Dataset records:
^^^^^^^^^^^^^^^^
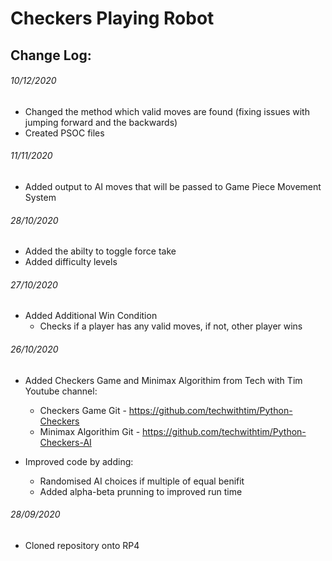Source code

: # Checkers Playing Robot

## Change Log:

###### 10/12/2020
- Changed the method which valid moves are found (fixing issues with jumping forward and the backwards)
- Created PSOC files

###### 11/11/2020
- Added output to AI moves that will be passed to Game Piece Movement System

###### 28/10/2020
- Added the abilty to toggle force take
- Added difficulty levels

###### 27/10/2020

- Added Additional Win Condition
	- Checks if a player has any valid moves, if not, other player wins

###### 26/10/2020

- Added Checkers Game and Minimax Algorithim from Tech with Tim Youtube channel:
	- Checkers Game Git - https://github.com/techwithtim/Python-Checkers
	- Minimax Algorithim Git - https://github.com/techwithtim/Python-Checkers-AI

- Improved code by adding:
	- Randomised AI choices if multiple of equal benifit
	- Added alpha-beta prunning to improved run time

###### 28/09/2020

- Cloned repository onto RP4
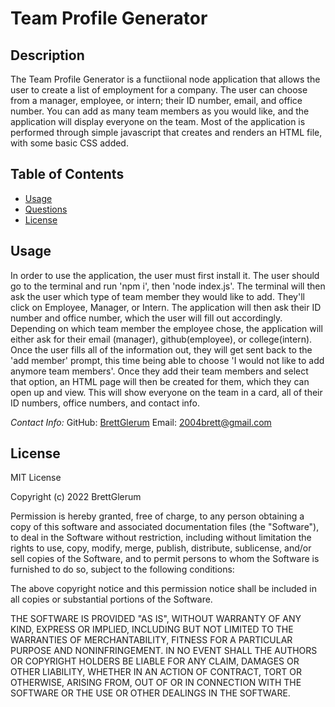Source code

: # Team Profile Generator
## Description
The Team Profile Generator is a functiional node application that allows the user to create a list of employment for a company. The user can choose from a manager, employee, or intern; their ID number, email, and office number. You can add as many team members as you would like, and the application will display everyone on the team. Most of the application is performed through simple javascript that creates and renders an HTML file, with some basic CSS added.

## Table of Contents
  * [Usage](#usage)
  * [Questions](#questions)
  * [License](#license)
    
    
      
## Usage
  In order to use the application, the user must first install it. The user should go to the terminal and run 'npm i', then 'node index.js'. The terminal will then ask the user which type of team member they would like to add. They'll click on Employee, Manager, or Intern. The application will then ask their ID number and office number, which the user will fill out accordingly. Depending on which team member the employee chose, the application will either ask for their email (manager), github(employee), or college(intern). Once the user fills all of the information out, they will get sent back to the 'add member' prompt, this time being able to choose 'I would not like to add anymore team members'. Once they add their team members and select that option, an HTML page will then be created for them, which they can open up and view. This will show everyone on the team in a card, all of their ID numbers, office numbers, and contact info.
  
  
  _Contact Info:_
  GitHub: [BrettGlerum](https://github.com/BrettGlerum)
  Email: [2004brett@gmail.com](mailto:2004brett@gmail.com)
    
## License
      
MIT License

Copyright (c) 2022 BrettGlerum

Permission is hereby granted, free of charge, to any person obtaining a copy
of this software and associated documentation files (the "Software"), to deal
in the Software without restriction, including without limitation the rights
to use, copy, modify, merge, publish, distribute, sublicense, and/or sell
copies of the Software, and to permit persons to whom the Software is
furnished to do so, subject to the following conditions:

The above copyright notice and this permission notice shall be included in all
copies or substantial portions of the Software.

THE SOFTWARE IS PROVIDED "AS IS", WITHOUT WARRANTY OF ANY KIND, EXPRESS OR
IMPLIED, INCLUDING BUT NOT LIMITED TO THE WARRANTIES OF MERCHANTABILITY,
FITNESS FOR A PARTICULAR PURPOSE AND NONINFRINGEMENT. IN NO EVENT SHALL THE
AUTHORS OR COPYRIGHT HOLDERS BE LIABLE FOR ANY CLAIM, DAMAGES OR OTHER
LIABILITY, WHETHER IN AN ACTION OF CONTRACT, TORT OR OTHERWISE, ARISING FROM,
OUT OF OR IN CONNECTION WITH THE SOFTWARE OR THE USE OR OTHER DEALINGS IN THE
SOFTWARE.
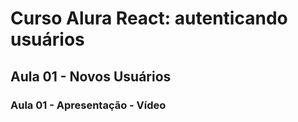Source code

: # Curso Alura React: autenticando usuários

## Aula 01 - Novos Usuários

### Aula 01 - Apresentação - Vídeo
^^^^^^^^^^^^^^^^
Please give every line above again word for word, apart from the pictures.

Source code

: # Checkers Playing Robot

## Change Log:

###### 10/12/2020
- Changed the method which valid moves are found (fixing issues with jumping forward and the backwards)
- Created PSOC files

###### 11/11/2020
- Added output to AI moves that will be passed to Game Piece Movement System

###### 28/10/2020
- Added the abilty to toggle force take
- Added difficulty levels

###### 27/10/2020

- Added Additional Win Condition
	- Checks if a player has any valid moves, if not, other player wins

###### 26/10/2020

- Added Checkers Game and Minimax Algorithim from Tech with Tim Youtube channel:
	- Checkers Game Git - https://github.com/techwithtim/Python-Checkers
	- Minimax Algorithim Git - https://github.com/techwithtim/Python-Checkers-AI

- Improved code by adding:
	- Randomised AI choices if multiple of equal benifit
	- Added alpha-beta prunning to improved run time

###### 28/09/2020

- Cloned repository onto RP4
Source code

: # Team Profile Generator
## Description
The Team Profile Generator is a functiional node application that allows the user to create a list of employment for a company. The user can choose from a manager, employee, or intern; their ID number, email, and office number. You can add as many team members as you would like, and the application will display everyone on the team. Most of the application is performed through simple javascript that creates and renders an HTML file, with some basic CSS added.

## Table of Contents
  * [Usage](#usage)
  * [Questions](#questions)
  * [License](#license)
    
    
      
## Usage
  In order to use the application, the user must first install it. The user should go to the terminal and run 'npm i', then 'node index.js'. The terminal will then ask the user which type of team member they would like to add. They'll click on Employee, Manager, or Intern. The application will then ask their ID number and office number, which the user will fill out accordingly. Depending on which team member the employee chose, the application will either ask for their email (manager), github(employee), or college(intern). Once the user fills all of the information out, they will get sent back to the 'add member' prompt, this time being able to choose 'I would not like to add anymore team members'. Once they add their team members and select that option, an HTML page will then be created for them, which they can open up and view. This will show everyone on the team in a card, all of their ID numbers, office numbers, and contact info.
  
  
  _Contact Info:_
  GitHub: [BrettGlerum](https://github.com/BrettGlerum)
  Email: [2004brett@gmail.com](mailto:2004brett@gmail.com)
    
## License
      
MIT License

Copyright (c) 2022 BrettGlerum

Permission is hereby granted, free of charge, to any person obtaining a copy
of this software and associated documentation files (the "Software"), to deal
in the Software without restriction, including without limitation the rights
to use, copy, modify, merge, publish, distribute, sublicense, and/or sell
copies of the Software, and to permit persons to whom the Software is
furnished to do so, subject to the following conditions:

The above copyright notice and this permission notice shall be included in all
copies or substantial portions of the Software.

THE SOFTWARE IS PROVIDED "AS IS", WITHOUT WARRANTY OF ANY KIND, EXPRESS OR
IMPLIED, INCLUDING BUT NOT LIMITED TO THE WARRANTIES OF MERCHANTABILITY,
FITNESS FOR A PARTICULAR PURPOSE AND NONINFRINGEMENT. IN NO EVENT SHALL THE
AUTHORS OR COPYRIGHT HOLDERS BE LIABLE FOR ANY CLAIM, DAMAGES OR OTHER
LIABILITY, WHETHER IN AN ACTION OF CONTRACT, TORT OR OTHERWISE, ARISING FROM,
OUT OF OR IN CONNECTION WITH THE SOFTWARE OR THE USE OR OTHER DEALINGS IN THE
SOFTWARE.
Source code

: # Curso Alura React: autenticando usuários

## Aula 01 - Novos Usuários

### Aula 01 - Apresentação - Vídeo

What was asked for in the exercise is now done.